\section{An Interior Point Method}
\label{sec:IPM}

We consider the following convex quadratic programming problem.

\begin{eqnarray}
{\rm min_{x}}&& \frac{1}{2}x\t Qx - e\t x \nonumber\\
\hspace{-1.3in}(P)\hspace{0.8in}\qquad {\rm s.t.}&&a\t x=0, \nonumber\\
&&0\leq x \leq c,\nonumber
\end{eqnarray}
where $x\in \R ^n$ is the vector of primal variables,  $e$ is the vector of all $1$'s 
of length $n$ and $a$ is a vector of labels, $1$'s
and $-1$'s.  $c$ is the penalty parameter associated with the training error.
In general it may be desirable to use different penalty parameters for 
different data points. 
In this case $c$ should be treated as an $n$-dimensional vector.
However, 
for the sake of simplicity we assume that $c$ is a 
positive scalar. 
All our analysis and results extend easily to the more general case.
Similarly, one might want to solve a problem with a slightly more general  objective function
$\frac{1}{2}x\t Qx +q\t x$, where $q$ is some $n$-dimensional vector
(e.g., a small scaled optimization problem arising within 
a chunking-like meta algorithms). 
Our analysis and results extend easily to this case as well. 

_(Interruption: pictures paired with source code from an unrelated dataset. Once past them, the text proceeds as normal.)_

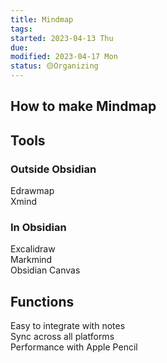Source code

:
 ```yaml
---
title: Mindmap
tags:
started: 2023-04-13 Thu
due:
modified: 2023-04-17 Mon
status: 🟡Organizing
---
```

## How to make Mindmap
## Tools
### Outside Obsidian
Edrawmap  
Xmind
### In Obsidian
Excalidraw  
Markmind  
Obsidian Canvas
## Functions
Easy to integrate with notes  
Sync across all platforms  
Performance with Apple Pencil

The dual to the above problem is 
\begin{eqnarray}
{\rm max_{y,s}}&& -\frac{1}{2}x\t Qx - c\sum_{i=1}^n \xi_i \nonumber\\
\hspace{-1.3in}(D)\hspace{0.8in}\qquad {\rm s.t.}&& -Qx+ a y +s-\xi =-e,\nonumber\\
&&s\geq 0,\  \xi \geq 0,  \nonumber
\end{eqnarray}
Here $y$ is the scalar dual variable (it is equal to the negative bias) 
and $s$ and $\xi$
are the $n$-dimensional vectors of dual variables. 

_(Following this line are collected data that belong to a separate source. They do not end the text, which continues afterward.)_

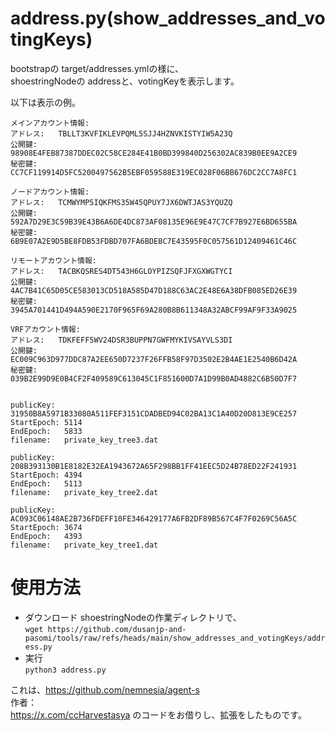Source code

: # address.py(show_addresses_and_votingKeys)
bootstrapの target/addresses.ymlの様に、  
shoestringNodeの addressと、votingKeyを表示します。  

以下は表示の例。
```
メインアカウント情報:	
アドレス:	TBLLT3KVFIKLEVPQML5SJJ4HZNVKISTYIW5A23Q
公開鍵:		98908E4FEB87387DDEC02C58CE284E41B0BD399840D256302AC839B0EE9A2CE9
秘密鍵:		CC7CF119914D5FC5200497562B5EBF059588E319EC028F06BB676DC2CC7A8FC1

ノードアカウント情報:	
アドレス:	TCMWYMP5IQKFMS35W45QPUY7JX6DWTJAS3YQUZQ
公開鍵:		592A7D29E3C59B39E43B6A6DE4DC873AF08135E96E9E47C7CF7B927E6BD655BA
秘密鍵:		6B9E07A2E9D5BE8FDB53FDBD707FA6BDEBC7E43595F0C057561D12409461C46C

リモートアカウント情報:	
アドレス:	TACBKQSRES4DT543H6GLOYPIZSQFJFXGXWGTYCI
公開鍵:		4AC7B41C65D05CE583013CD518A585D47D188C63AC2E48E6A38DFB085ED26E39
秘密鍵:		3945A701441D494A590E2170F965F69A280B8B611348A32ABCF99AF9F33A9025

VRFアカウント情報:	
アドレス:	TDKFEFF5WV24DSR3BUPPN7GWFMYKIVSAYVLS3DI
公開鍵:		EC009C963D977DDC87A2EE650D7237F26FFB58F97D3502E2B4AE1E2540B6D42A
秘密鍵:		039B2E99D9E0B4CF2F409589C613045C1F851600D7A1D99B0AD4882C6B50D7F7


publicKey:	31950B8A5971B33080A511FEF3151CDADBED94C02BA13C1A40D20D813E9CE257
StartEpoch:	5114
EndEpoch:	5833
filename:	private_key_tree3.dat

publicKey:	208B393130B1E8182E32EA1943672A65F298BB1FF41EEC5D24B78ED22F241931
StartEpoch:	4394
EndEpoch:	5113
filename:	private_key_tree2.dat

publicKey:	AC093C06148AE2B736FDEFF10FE346429177A6FB2DF89B567C4F7F0269C56A5C
StartEpoch:	3674
EndEpoch:	4393
filename:	private_key_tree1.dat
```
# 使用方法
- ダウンロード
shoestringNodeの作業ディレクトリで、  
`wget https://github.com/dusanjp-and-pasomi/tools/raw/refs/heads/main/show_addresses_and_votingKeys/address.py`  
- 実行  
`python3 address.py`  
  
これは、https://github.com/nemnesia/agent-s  
作者：  
https://x.com/ccHarvestasya
のコードをお借りし、拡張をしたものです。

Both ($P$) and ($D$) have finite optimal solutions and 
any optimal primal-dual pair of solutions  satisfies
the Karush-Kuhn-Tucker (KKT) necessary and sufficient optimality conditions:

\begin{eqnarray}
&&Xs=0,\nonumber\\
&&(C-X)\xi=0\nonumber\\
&&a\t x=0, \nonumber\\
&&-Qx+ a y +s-\xi =-e,\nonumber\\
&&0\leq x\leq c,\ s\geq 0,\ \xi \geq 0. \nonumber
\end{eqnarray}
By $X$ ($S$, $C-X$) we denote the diagonal matrix whose diagonal entries are the
elements of the vector $x$ ($s$, $c-x$).
For optimality conditions of QP  and details of applying
IPMs to QP \citep[see][]{Wright} and references therein.

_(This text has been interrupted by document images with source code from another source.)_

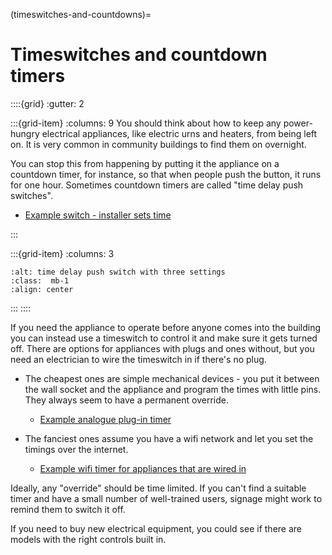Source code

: (timeswitches-and-countdowns)=
# Timeswitches and countdown timers


::::{grid} 
:gutter: 2


:::{grid-item} 
:columns: 9
You should think about how to keep any power-hungry electrical appliances, like electric urns and heaters, from being left on. It is very common in community buildings to find them on overnight.

You can stop this from happening by putting it the appliance on a countdown timer, for instance, so that when people push the button, it runs for one hour.  Sometimes countdown timers are called "time delay push switches".  

- [Example switch - installer sets time](https://www.toolstation.com/electronic-time-delay-push-switch/p50205)

:::

:::{grid-item} 
:columns: 3
```{image} /images/card-game/countdown-timer-cropped.jpg
:alt: time delay push switch with three settings
:class:  mb-1
:align: center
```
:::
::::


If you need the appliance to operate before anyone comes into the building you can instead use a timeswitch to control it and make sure it gets turned off.  There are options for appliances with plugs and ones without, but you need an electrician to wire the timeswitch in if there's no plug.

- The cheapest ones are simple mechanical devices - you put it between the wall socket and the appliance and program the times with little pins.  They always seem to have a permanent override.

    - [Example analogue plug-in timer](https://cpc.farnell.com/pro-elec/tew-1/timer-mechanical-7-day/dp/PL15117)

- The fanciest ones assume you have a wifi network and let you set the timings over the internet.

    - [ Example wifi timer for appliances that are wired in](https://www.timeguard.com/products/wifi/wi-fi-switches/fstwifitu-wi-fi-controlled-fused-spur-tuya-edition)


Ideally, any "override" should be time limited.  If you can't find a suitable timer and have a small number of well-trained users, signage might work to remind them to switch it off.  

If you need to buy new electrical equipment, you could see if there are models with the right controls built in.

The perturbed KKT optimality conditions  
\begin{eqnarray}
&&Xs=\sigma \mu e,\nonumber\\
&&(C-X)\xi=\sigma \mu e\nonumber\\
\hspace{-.6in}(CP _\mu)\hspace{.7in}&&a\t x=0, \nonumber\\
&& -Qx+ a y +s-\xi=-e,\nonumber\\
&&0\leq x\leq c,\ s\geq 0,\ \xi \geq 0 \nonumber
\end{eqnarray}
have a unique solution for any positive  values of the parameter $\mu$ and $\sigma$. 
The trajectory of solutions to the above system of equations for all
values of $\mu\in (0, \infty)$ with some fixed positive  value of $\sigma$ 
is called the {\sl central path}. The central path converges to an optimal solution. 
A path-following primal-dual interior point method 
tries to follow the central path towards the optimal solution
by iteratively approximating solutions on the path by applying the 
Newton method to the above system of nonlinear equations, while reducing
the value of parameter $\mu$ on each iteration.

Any typical interior point method solves a linearization of the above
system of nonlinear equations. 
We use the so-called Mehrotra predictor-corrector algorithm \citep{Mehrotra}, 
which is considered to be one of the most efficient in practice, however
the ideas presented in Section \ref{sec:Low-rank_updates} on reducing the 
per-iteration complexity apply to any other interior point method. 
At every iteration there are two basic steps - the predictor step and 
the corrector step. 
The idea behind this algorithm is to start with ``predicting'' 
the best reduction in the duality gap,
by evaluating a step directly towards the optimality. Such step, however,
is not taken, since it may ruin the ``centrality'' of the iterates. 
A corrector step is computed instead.
The corrector step enforces the centrality and also takes into
account the approximate curvature of the central path predicted by
the predictor step. 

Predictor step is a Newton step towards the solution of the  system 
with $\sigma =0$ (which is the same as the system of the KKT conditions). 
Then, using this step, a
value for $\sigma$ is chosen and a better step 
(corrector step) towards solution
of the above system with this value of $\sigma$ is taken.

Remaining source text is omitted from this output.